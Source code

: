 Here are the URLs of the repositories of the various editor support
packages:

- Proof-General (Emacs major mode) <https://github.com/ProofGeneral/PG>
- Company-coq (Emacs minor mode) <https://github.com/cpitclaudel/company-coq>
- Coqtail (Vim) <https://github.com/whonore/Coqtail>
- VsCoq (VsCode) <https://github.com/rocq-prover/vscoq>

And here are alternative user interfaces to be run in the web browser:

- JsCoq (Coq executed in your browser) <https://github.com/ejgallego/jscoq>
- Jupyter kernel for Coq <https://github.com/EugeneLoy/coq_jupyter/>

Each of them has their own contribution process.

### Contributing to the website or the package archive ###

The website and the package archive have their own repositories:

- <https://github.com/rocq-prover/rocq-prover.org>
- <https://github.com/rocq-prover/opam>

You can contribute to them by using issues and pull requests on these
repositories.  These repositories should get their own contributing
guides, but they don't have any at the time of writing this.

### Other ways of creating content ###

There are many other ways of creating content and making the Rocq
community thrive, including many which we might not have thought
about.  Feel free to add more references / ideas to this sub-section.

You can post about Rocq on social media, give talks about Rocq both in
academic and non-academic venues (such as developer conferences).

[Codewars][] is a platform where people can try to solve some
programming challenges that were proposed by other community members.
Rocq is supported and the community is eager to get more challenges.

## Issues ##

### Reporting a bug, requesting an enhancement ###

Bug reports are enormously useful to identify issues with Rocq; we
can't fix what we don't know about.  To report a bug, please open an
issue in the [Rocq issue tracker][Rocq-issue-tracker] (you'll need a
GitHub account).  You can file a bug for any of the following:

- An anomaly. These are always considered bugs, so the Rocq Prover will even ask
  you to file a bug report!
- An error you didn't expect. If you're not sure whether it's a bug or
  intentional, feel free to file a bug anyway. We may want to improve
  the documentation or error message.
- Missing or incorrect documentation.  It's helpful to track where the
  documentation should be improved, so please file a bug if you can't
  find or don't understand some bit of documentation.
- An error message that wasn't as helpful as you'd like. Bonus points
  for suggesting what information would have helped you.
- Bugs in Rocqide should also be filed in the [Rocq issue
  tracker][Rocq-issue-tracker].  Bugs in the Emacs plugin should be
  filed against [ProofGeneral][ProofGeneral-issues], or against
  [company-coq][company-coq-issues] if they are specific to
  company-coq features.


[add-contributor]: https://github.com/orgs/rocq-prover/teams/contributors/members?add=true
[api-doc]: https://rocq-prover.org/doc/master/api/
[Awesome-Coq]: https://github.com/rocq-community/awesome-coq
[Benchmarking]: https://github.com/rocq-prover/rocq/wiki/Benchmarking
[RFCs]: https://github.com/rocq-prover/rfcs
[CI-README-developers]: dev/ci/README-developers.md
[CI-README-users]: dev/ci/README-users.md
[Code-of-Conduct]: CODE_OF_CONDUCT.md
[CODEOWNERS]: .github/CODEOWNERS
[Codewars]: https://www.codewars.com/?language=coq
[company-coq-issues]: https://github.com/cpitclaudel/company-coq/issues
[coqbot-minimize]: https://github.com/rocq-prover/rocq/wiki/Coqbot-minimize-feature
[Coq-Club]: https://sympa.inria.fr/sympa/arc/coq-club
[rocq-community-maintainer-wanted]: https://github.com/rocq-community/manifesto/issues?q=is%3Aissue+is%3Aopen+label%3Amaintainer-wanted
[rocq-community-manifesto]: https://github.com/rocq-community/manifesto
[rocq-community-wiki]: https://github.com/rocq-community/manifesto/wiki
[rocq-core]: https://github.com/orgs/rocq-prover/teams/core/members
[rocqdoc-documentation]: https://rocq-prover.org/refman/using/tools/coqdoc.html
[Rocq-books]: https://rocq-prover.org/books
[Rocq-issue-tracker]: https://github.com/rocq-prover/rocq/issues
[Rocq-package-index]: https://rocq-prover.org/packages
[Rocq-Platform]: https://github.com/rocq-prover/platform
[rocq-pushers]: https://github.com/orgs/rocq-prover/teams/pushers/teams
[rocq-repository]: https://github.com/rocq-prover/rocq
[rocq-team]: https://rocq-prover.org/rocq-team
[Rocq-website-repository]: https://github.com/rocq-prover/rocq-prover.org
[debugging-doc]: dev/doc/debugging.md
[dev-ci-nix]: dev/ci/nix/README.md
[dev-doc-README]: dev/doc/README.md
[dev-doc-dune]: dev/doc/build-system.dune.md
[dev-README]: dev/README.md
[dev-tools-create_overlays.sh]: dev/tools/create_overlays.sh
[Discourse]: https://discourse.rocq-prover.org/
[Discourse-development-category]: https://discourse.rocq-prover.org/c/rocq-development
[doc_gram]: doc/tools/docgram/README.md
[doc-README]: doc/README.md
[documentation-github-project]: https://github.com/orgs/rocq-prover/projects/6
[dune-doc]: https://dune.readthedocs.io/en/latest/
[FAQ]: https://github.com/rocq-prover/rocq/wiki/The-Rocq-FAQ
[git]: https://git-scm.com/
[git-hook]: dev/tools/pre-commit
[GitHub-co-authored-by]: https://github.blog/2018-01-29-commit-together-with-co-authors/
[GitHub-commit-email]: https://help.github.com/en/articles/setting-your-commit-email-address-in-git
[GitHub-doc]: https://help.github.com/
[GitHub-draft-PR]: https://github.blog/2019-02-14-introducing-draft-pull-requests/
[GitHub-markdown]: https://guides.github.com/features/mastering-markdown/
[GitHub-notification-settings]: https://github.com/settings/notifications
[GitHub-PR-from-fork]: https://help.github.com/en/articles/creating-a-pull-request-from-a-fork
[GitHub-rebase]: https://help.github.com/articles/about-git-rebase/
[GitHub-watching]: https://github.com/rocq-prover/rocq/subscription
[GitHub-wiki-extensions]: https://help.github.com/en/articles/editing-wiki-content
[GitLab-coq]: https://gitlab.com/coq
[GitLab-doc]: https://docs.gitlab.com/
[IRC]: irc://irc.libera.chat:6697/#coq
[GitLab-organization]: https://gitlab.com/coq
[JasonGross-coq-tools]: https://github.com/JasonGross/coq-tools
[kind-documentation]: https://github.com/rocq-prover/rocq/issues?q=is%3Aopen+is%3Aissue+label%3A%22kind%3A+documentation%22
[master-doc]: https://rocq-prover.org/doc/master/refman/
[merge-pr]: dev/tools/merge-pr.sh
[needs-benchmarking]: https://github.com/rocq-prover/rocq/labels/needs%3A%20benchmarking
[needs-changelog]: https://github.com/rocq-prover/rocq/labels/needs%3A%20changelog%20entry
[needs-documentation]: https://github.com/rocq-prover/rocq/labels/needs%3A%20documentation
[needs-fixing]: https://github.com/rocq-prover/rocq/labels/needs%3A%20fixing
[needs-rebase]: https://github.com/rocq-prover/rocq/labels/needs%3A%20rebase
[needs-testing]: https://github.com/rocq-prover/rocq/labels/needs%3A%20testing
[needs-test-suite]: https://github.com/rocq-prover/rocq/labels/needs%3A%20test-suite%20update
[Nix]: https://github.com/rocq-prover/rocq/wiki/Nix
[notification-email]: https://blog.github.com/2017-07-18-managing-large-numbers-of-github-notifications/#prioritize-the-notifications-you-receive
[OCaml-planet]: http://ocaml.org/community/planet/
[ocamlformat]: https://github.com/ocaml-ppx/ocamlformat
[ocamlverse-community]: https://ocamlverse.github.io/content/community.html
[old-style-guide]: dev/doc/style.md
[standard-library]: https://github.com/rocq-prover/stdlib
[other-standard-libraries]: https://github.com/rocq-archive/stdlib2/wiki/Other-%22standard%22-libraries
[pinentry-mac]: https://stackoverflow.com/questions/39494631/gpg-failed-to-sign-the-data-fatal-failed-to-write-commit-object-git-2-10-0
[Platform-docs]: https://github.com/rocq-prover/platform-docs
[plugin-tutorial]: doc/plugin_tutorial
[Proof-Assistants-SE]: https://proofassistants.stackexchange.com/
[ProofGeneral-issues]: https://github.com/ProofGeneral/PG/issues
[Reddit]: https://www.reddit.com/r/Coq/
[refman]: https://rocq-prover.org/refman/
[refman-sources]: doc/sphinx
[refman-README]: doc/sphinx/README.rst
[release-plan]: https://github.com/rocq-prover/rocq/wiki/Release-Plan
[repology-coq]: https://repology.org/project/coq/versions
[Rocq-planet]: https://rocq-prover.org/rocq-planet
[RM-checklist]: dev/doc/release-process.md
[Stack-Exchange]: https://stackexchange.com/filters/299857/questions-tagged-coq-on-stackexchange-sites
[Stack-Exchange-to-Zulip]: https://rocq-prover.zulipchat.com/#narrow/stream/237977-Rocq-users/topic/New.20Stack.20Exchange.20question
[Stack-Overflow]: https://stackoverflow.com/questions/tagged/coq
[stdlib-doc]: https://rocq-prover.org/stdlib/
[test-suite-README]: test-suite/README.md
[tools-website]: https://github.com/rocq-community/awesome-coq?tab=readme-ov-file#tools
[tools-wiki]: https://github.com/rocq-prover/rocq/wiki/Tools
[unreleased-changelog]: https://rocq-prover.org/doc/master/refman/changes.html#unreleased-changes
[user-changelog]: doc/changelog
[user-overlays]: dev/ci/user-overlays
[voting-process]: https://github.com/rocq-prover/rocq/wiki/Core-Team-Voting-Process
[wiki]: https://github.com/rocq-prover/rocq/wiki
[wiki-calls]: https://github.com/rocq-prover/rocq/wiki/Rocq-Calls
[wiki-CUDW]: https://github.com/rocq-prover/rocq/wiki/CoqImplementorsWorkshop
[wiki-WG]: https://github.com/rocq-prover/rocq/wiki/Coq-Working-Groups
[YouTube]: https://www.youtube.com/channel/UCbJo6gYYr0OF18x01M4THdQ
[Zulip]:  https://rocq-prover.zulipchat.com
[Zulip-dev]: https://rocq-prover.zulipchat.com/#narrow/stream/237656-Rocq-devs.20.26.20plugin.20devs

★ ★ ★ ★

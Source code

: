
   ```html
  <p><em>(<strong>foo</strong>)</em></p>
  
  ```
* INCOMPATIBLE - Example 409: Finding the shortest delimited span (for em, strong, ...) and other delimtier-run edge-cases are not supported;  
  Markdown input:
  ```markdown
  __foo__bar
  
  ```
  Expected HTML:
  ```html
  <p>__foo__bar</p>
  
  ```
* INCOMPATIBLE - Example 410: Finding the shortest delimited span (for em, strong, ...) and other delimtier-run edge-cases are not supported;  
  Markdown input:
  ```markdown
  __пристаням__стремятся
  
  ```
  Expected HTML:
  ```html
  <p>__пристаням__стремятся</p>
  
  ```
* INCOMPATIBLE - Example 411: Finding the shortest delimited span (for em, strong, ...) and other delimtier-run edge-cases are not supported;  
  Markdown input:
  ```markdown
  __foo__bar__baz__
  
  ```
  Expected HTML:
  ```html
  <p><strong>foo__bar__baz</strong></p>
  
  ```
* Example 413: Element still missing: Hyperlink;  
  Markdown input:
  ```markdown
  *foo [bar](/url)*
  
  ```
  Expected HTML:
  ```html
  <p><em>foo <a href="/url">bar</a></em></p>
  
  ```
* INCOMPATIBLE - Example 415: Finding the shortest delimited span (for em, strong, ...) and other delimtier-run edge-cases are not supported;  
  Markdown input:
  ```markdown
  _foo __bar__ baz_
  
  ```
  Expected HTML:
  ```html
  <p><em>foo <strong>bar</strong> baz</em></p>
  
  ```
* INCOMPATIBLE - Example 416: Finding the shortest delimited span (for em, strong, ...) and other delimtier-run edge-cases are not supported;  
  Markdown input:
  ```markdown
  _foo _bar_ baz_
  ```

★ ★ ★ ★

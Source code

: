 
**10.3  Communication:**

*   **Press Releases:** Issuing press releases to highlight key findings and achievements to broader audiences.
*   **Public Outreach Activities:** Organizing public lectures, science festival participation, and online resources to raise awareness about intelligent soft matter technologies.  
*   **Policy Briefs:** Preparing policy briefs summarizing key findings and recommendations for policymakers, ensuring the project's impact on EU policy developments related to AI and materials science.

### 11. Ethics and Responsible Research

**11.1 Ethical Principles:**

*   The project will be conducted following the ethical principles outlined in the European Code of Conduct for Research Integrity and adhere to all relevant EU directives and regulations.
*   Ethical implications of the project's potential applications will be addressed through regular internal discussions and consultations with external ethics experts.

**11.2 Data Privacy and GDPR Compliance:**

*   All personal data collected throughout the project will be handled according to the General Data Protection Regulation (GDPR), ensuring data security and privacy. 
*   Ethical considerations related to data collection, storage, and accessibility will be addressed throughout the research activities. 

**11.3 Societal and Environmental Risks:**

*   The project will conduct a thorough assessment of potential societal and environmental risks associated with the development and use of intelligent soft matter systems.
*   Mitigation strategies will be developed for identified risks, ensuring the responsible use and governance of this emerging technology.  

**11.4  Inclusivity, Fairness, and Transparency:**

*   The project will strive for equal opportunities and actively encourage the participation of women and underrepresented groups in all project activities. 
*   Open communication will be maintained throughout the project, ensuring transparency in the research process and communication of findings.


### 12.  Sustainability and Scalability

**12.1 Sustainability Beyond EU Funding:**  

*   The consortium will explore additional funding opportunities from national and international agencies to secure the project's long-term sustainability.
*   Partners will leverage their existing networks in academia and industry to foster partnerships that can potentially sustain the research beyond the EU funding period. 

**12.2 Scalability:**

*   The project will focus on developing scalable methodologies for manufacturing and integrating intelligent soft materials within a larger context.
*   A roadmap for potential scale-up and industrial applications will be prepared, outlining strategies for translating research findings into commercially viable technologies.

★ ★ ★ ★

#### [Work to complete]
Look over the records above, and wherever a line contains the string "using", copy that line.

#### [Your response]
You can contribute to them by using issues and pull requests on these
[rocqdoc-documentation]: https://rocq-prover.org/refman/using/tools/coqdoc.html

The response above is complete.